WHAT IS BEING ASKED:
Below are the entries; count how many lines contain the word "aspx" and reply with that number alone.

--

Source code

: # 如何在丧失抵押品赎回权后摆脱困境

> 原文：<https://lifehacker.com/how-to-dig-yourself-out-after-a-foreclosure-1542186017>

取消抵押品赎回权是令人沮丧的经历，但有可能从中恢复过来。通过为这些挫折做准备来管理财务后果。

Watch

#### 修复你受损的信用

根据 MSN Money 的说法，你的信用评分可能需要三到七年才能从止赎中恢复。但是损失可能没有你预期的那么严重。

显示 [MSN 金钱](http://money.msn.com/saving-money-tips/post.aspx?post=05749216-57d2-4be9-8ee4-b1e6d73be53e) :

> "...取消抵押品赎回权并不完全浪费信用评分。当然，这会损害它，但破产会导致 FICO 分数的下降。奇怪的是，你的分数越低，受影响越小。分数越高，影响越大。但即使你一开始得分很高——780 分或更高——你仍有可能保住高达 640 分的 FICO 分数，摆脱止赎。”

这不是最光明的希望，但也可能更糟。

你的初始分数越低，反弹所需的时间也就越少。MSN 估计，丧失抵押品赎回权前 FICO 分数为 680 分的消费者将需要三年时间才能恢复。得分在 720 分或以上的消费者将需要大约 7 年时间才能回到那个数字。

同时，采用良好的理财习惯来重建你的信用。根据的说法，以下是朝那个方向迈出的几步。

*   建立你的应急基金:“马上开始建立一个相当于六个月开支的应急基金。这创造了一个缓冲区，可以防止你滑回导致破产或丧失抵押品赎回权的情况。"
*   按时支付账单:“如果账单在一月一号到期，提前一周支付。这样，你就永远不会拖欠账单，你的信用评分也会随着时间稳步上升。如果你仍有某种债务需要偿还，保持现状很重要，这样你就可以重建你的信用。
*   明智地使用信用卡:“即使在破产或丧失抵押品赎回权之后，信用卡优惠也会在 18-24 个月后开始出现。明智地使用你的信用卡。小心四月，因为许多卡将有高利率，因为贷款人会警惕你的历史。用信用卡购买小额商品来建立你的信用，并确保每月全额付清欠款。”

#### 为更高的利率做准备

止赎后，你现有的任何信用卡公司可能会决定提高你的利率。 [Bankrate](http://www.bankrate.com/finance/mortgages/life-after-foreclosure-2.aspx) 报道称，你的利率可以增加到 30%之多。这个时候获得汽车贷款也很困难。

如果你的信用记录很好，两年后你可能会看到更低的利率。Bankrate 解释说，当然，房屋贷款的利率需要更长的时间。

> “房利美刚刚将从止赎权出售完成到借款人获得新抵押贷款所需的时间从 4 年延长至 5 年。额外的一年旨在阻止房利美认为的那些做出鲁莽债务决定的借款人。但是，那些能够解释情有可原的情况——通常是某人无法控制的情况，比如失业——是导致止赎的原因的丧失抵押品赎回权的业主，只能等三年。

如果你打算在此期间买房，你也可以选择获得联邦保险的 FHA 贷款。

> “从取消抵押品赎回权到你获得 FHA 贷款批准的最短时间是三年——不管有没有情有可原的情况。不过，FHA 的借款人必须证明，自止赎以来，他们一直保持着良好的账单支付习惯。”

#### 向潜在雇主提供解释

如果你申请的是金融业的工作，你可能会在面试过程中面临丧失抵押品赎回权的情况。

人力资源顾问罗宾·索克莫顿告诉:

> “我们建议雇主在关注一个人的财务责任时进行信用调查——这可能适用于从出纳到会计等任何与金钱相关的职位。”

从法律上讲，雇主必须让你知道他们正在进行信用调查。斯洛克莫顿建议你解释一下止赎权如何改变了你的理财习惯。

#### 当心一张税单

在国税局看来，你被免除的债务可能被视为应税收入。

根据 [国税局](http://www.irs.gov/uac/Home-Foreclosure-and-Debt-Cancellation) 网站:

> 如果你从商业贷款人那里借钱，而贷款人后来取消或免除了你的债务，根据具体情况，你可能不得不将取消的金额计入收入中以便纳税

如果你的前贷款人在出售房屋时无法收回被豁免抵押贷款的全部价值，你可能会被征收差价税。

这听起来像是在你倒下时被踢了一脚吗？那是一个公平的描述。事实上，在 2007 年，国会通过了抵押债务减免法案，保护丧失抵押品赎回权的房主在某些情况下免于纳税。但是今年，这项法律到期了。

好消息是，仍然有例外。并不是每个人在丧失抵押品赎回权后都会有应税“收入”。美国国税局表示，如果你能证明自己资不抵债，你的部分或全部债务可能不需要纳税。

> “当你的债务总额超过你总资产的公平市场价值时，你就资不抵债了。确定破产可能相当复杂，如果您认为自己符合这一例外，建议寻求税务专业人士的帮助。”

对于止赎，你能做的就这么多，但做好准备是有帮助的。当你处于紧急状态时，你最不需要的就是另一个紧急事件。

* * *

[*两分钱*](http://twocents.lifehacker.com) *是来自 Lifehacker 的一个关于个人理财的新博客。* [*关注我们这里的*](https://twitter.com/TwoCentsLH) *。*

--

YOUR RESPONSE:
2